一方、ステップS2190で駆動時間が経過していないとき又はステップS2194で駆動データ終了因子が含まれていないときには、そのままこのルーチンを終了する。
[振分モータの駆動処理について]
振分モータの駆動処理が開始されると、周辺制御基板92のサブ統合MPU520は、図90に示すように、2msタイマ一括減算処理を行う(ステップS2200)。この2msタイマ一括減算処理では、上述した振分モータのスケジューラの駆動パターンの駆動時間を2msずつ減算する処理を行う。例えば、図87で示した左ルート用駆動パターンのデータ0では、駆動時間40msから2msずつ、38ms、36ms、・・・、そして0msと、この2msタイマ一括減算処理が行われるごとに減算される。
ステップS2200に続いて、2ms用振分モータのスケジューラ起動処理を行う(ステップS2202)。この2ms用振分モータのスケジューラ起動処理では、図88で示したように、振分モータ350を駆動する振分モータのスケジューラの駆動パターンの先頭アドレスをセットする処理を行う。
ステップS2202に続いて、2ms用振分モータのスケジューラ進行処理を行う(ステップS2204)。
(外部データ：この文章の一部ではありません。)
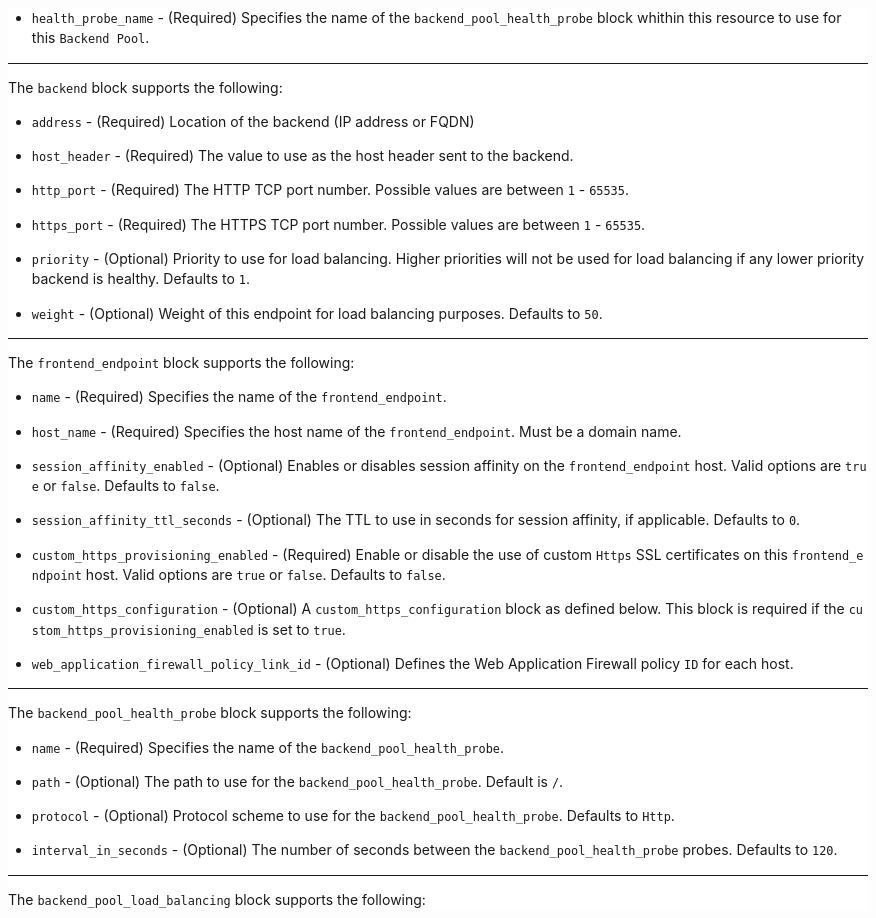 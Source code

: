 * `health_probe_name` - (Required) Specifies the name of the `backend_pool_health_probe` block whithin this resource to use for this `Backend Pool`.

---

The `backend` block supports the following:

* `address` - (Required) Location of the backend (IP address or FQDN)

* `host_header` - (Required) The value to use as the host header sent to the backend.

* `http_port` - (Required) The HTTP TCP port number. Possible values are between `1` - `65535`.

* `https_port` - (Required) The HTTPS TCP port number. Possible values are between `1` - `65535`.

* `priority` - (Optional) Priority to use for load balancing. Higher priorities will not be used for load balancing if any lower priority backend is healthy. Defaults to `1`.

* `weight` - (Optional) Weight of this endpoint for load balancing purposes. Defaults to `50`.

---

The `frontend_endpoint` block supports the following:

* `name` - (Required) Specifies the name of the `frontend_endpoint`.

* `host_name` - (Required) Specifies the host name of the `frontend_endpoint`. Must be a domain name.

* `session_affinity_enabled` - (Optional) Enables or disables session affinity on the `frontend_endpoint` host. Valid options are `true` or `false`. Defaults to `false`.

* `session_affinity_ttl_seconds` - (Optional) The TTL to use in seconds for session affinity, if applicable. Defaults to `0`.

* `custom_https_provisioning_enabled` - (Required) Enable or disable the use of custom `Https` SSL certificates on this `frontend_endpoint` host. Valid options are `true` or `false`. Defaults to `false`.

* `custom_https_configuration` - (Optional) A `custom_https_configuration` block as defined below. This block is required if the `custom_https_provisioning_enabled` is set to `true`.

* `web_application_firewall_policy_link_id` - (Optional) Defines the Web Application Firewall policy `ID` for each host.

---

The `backend_pool_health_probe` block supports the following:

* `name` - (Required) Specifies the name of the `backend_pool_health_probe`.

* `path` - (Optional) The path to use for the `backend_pool_health_probe`. Default is `/`.

* `protocol` - (Optional) Protocol scheme to use for the `backend_pool_health_probe`. Defaults to `Http`.

* `interval_in_seconds` - (Optional) The number of seconds between the `backend_pool_health_probe` probes. Defaults to `120`.

---

The `backend_pool_load_balancing` block supports the following:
この2ms用振分モータのスケジューラ進行処理では、図89に示したように、振分モータ350を振分モータのスケジューラの駆動パターンに基づいて進行する処理を行う。
ステップS2204に続いて、振分モータ駆動データの作成を行い(ステップS2206)、作成した振分モータ駆動データをランプ駆動基板532に駆動データMT−DATとして出力し(ステップS2208)、このルーチンを終了する。
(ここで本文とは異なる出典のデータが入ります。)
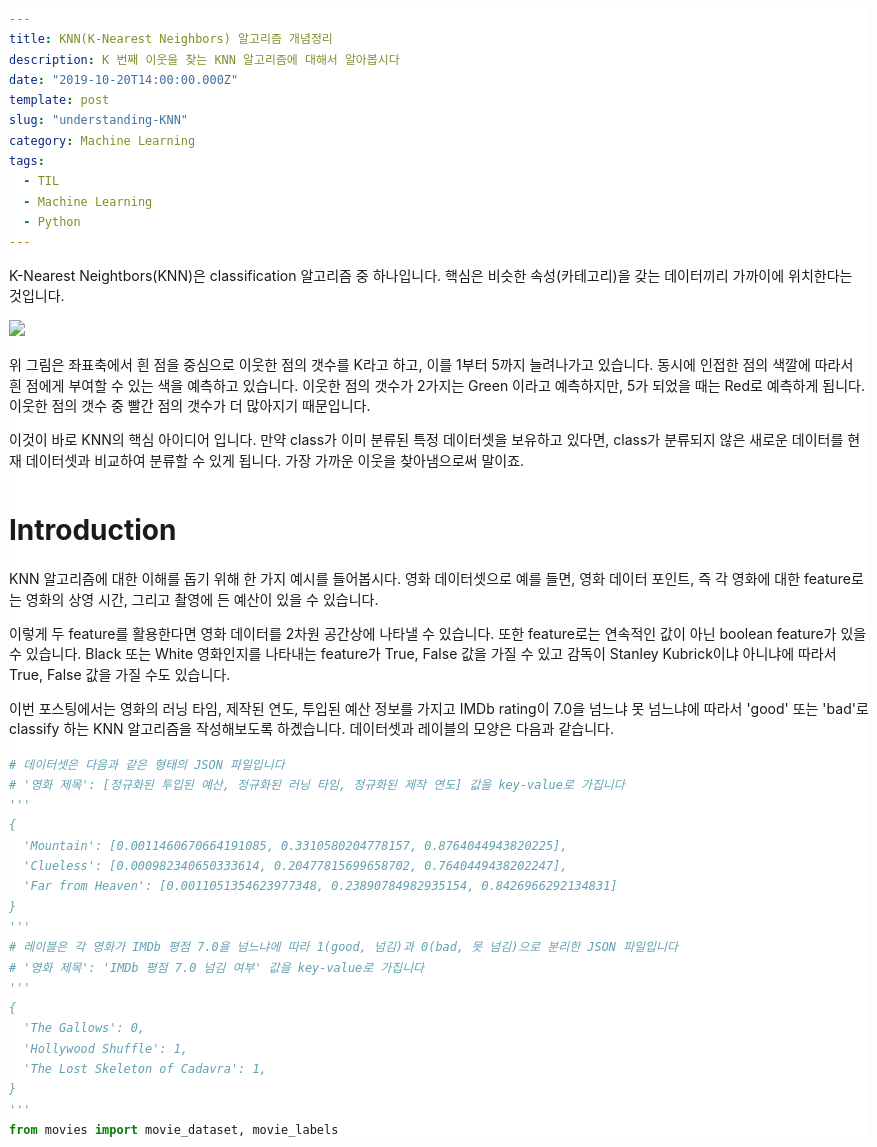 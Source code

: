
 ```yaml
---
title: KNN(K-Nearest Neighbors) 알고리즘 개념정리
description: K 번째 이웃을 찾는 KNN 알고리즘에 대해서 알아봅시다
date: "2019-10-20T14:00:00.000Z"
template: post
slug: "understanding-KNN"
category: Machine Learning
tags:
  - TIL
  - Machine Learning
  - Python
---
```


K-Nearest Neightbors(KNN)은 classification 알고리즘 중 하나입니다. 핵심은 비슷한 속성(카테고리)을 갖는 데이터끼리 가까이에 위치한다는 것입니다.

<img width="680" src="https://s3.amazonaws.com/codecademy-content/courses/learn-knn/nearest_neighbor.gif" />

위 그림은 좌표축에서 흰 점을 중심으로 이웃한 점의 갯수를 K라고 하고, 이를 1부터 5까지 늘려나가고 있습니다. 동시에 인접한 점의 색깔에 따라서 흰 점에게 부여할 수 있는 색을 예측하고 있습니다. 이웃한 점의 갯수가 2가지는 Green 이라고 예측하지만, 5가 되었을 때는 Red로 예측하게 됩니다. 이웃한 점의 갯수 중 빨간 점의 갯수가 더 많아지기 때문입니다.

이것이 바로 KNN의 핵심 아이디어 입니다. 만약 class가 이미 분류된 특정 데이터셋을 보유하고 있다면, class가 분류되지 않은 새로운 데이터를 현재 데이터셋과 비교하여 분류할 수 있게 됩니다. 가장 가까운 이웃을 찾아냄으로써 말이죠.

# Introduction

KNN 알고리즘에 대한 이해를 돕기 위해 한 가지 예시를 들어봅시다. 영화 데이터셋으로 예를 들면, 영화 데이터 포인트, 즉 각 영화에 대한 feature로는 영화의 상영 시간, 그리고 촬영에 든 예산이 있을 수 있습니다.

이렇게 두 feature를 활용한다면 영화 데이터를 2차원 공간상에 나타낼 수 있습니다. 또한 feature로는 연속적인 값이 아닌 boolean feature가 있을 수 있습니다. Black 또는 White 영화인지를 나타내는 feature가 True, False 값을 가질 수 있고 감독이 Stanley Kubrick이냐 아니냐에 따라서 True, False 값을 가질 수도 있습니다.

이번 포스팅에서는 영화의 러닝 타임, 제작된 연도, 투입된 예산 정보를 가지고 IMDb rating이 7.0을 넘느냐 못 넘느냐에 따라서 'good' 또는 'bad'로 classify 하는 KNN 알고리즘을 작성해보도록 하곘습니다. 데이터셋과 레이블의 모양은 다음과 같습니다.

```python
# 데이터셋은 다음과 같은 형태의 JSON 파일입니다
# '영화 제목': [정규화된 투입된 예산, 정규화된 러닝 타임, 정규화된 제작 연도] 값을 key-value로 가집니다
'''
{
  'Mountain': [0.0011460670664191085, 0.3310580204778157, 0.8764044943820225],
  'Clueless': [0.000982340650333614, 0.20477815699658702, 0.7640449438202247],
  'Far from Heaven': [0.0011051354623977348, 0.23890784982935154, 0.8426966292134831]
}
'''
# 레이블은 각 영화가 IMDb 평점 7.0을 넘느냐에 따라 1(good, 넘김)과 0(bad, 못 넘김)으로 분리한 JSON 파일입니다
# '영화 제목': 'IMDb 평점 7.0 넘김 여부' 값을 key-value로 가집니다
'''
{
  'The Gallows': 0,
  'Hollywood Shuffle': 1,
  'The Lost Skeleton of Cadavra': 1,
}
'''
from movies import movie_dataset, movie_labels
```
サブ統合MPU520は、図41に示した振分モータ用シリアル出力送信ポート520bから転送クロックMT−CLKと同期して、上述したステップS2208で駆動データMT−DATとしての振分モータ駆動データの最上位ビットから最下位ビットまでを順に1ビットずつランプ駆動基板532に出力する。これにより、振分モータ駆動データはランプ駆動基板532のシリアルパラレル変換部532bにシフトされる。このシリアルパラレル変換部532bは、図41に示した、サブ統合MPU520のパラレル出力ポート(出力ポート)520cからラッチ信号MT−LATが入力されると、シリアルパラレル変換部532bが振分モータ350の各相(φ1,φ2,φ3,φ4)に駆動信号(励磁信号)を出力し、振分モータ350のCW又はCCWの回転運動となる。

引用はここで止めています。